When I saw this movie as a kid, I remember John Agar was my favorite character, and it’s true that this is one of Agar’s more memorable roles. But watching it again now, my favorite character is easily Pat Delaney as Martha Ritchie, Keith’s wife. Throughout the movie, she continually mocks Keith and ridicules what he says about the great Zontar. For some reason, Zontar does not try to silence her (I guess because she’s a woman, and in the 60s women weren’t seen as much of a threat). She is also the only one with guts enough to face the monster from Venus. She steals Keith’s gun and takes one of their working cars to the caves to confront the creature who has manipulated her husband.
Martha (talking to Zontar on the radio unit): I hate your living guts…and I’m going to kill you.

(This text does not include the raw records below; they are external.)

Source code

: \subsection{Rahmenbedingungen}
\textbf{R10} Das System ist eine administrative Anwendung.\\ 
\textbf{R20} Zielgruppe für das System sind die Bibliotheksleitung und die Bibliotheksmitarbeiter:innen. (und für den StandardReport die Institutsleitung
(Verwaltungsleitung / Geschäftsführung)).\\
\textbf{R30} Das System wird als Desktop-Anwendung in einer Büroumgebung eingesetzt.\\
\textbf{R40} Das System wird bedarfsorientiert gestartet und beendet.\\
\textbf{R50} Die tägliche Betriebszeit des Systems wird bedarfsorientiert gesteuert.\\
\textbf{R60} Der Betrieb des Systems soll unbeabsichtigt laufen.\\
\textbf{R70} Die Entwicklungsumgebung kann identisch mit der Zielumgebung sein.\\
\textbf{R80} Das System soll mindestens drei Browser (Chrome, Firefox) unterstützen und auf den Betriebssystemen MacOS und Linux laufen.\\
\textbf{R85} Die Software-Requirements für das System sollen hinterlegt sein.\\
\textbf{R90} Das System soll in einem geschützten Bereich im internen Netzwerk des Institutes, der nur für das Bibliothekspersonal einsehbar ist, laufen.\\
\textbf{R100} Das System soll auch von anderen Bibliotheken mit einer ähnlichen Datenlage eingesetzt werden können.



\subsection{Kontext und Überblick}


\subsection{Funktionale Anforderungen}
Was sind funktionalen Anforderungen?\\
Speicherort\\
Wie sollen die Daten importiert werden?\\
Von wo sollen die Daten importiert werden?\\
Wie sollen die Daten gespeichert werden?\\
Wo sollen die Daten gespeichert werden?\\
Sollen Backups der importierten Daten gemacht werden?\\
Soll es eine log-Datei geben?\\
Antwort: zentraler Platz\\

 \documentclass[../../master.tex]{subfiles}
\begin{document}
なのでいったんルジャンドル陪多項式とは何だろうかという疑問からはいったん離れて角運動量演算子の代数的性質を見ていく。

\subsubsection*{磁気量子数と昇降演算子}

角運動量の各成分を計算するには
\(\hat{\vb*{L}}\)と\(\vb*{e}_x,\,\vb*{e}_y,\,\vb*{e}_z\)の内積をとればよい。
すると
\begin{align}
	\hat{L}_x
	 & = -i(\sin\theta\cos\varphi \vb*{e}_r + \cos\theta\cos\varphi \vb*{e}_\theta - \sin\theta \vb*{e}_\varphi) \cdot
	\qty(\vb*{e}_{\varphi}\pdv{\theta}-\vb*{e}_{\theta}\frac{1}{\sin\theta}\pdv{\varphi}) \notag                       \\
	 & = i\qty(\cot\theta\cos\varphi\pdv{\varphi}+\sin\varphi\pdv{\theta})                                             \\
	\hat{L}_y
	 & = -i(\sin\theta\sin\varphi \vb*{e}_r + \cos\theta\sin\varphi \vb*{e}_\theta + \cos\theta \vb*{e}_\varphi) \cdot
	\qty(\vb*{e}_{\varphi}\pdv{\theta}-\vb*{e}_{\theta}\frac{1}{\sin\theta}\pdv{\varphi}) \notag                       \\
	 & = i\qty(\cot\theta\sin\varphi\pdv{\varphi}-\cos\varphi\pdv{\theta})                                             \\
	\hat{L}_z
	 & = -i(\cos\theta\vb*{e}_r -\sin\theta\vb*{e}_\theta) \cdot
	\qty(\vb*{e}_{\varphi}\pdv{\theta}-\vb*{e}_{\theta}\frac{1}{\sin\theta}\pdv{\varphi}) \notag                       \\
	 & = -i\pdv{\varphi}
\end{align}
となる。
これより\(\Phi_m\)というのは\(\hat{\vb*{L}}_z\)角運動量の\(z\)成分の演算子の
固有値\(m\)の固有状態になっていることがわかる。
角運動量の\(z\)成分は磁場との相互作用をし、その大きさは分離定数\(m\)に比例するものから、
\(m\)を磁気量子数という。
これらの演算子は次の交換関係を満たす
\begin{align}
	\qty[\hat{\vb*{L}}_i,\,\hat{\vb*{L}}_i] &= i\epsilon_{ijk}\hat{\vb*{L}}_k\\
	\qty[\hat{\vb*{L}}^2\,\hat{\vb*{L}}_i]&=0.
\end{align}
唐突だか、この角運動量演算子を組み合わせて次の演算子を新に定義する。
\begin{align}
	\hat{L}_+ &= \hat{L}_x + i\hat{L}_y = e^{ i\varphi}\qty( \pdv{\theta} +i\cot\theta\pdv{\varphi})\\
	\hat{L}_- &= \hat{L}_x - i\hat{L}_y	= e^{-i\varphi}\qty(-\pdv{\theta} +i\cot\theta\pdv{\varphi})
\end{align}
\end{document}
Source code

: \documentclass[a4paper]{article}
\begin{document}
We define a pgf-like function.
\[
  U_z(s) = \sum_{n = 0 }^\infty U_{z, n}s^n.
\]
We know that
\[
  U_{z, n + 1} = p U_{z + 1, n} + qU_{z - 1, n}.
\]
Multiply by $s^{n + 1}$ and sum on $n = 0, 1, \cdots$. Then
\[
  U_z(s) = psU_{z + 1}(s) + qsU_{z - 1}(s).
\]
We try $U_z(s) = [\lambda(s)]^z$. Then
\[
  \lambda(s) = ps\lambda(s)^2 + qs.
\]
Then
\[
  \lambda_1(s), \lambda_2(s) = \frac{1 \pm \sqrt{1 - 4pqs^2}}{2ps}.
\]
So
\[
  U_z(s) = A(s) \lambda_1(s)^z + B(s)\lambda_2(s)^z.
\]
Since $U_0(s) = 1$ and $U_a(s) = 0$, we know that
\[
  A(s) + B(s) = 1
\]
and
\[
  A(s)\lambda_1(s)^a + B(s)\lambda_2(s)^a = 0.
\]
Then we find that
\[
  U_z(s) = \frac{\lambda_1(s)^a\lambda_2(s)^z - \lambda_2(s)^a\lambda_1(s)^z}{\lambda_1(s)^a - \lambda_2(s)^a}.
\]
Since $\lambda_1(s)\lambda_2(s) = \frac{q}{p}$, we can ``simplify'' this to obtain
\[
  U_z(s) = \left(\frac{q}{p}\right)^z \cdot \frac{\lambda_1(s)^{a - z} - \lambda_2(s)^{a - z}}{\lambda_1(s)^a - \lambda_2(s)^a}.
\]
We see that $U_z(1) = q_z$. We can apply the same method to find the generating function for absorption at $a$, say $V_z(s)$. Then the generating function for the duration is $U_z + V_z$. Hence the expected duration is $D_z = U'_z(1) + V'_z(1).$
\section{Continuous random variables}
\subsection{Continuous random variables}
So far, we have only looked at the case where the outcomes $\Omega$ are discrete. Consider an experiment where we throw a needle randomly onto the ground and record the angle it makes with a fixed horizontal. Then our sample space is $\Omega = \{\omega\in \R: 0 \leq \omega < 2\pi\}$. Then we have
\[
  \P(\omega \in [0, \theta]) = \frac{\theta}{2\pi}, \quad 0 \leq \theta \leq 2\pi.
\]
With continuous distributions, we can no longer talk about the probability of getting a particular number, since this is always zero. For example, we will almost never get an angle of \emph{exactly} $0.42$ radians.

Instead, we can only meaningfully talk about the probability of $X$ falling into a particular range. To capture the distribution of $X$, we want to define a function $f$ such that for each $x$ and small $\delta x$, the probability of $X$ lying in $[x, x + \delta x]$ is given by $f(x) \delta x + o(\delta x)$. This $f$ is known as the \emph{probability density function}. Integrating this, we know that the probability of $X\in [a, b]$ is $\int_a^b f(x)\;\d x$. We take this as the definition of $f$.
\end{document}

When she gets there, Zontar looks like a guy wrapped in a black garbage bag, or covered in papier mache, with lots of fake eyeballs glued to him and giant, cloth wings.
Martha: So that’s what you look like, Zontar. You’re slimey. Horrible!”
When Keith hears Zontar kill Martha over the radio, only then does he come to his senses and agree to help Curt get rid of the menace. Curt and Keith then head to the caves to save the Earth from the evil Zontar!
As you can see, this movie is incredibly silly and doesn’t make a helluva lot of sense. But that’s precisely why it has become such a cult favorite over the years. If you get a chance to see this one, check it out. It might just be Larry Buchanan’s crowning achievement as a bad filmmaker.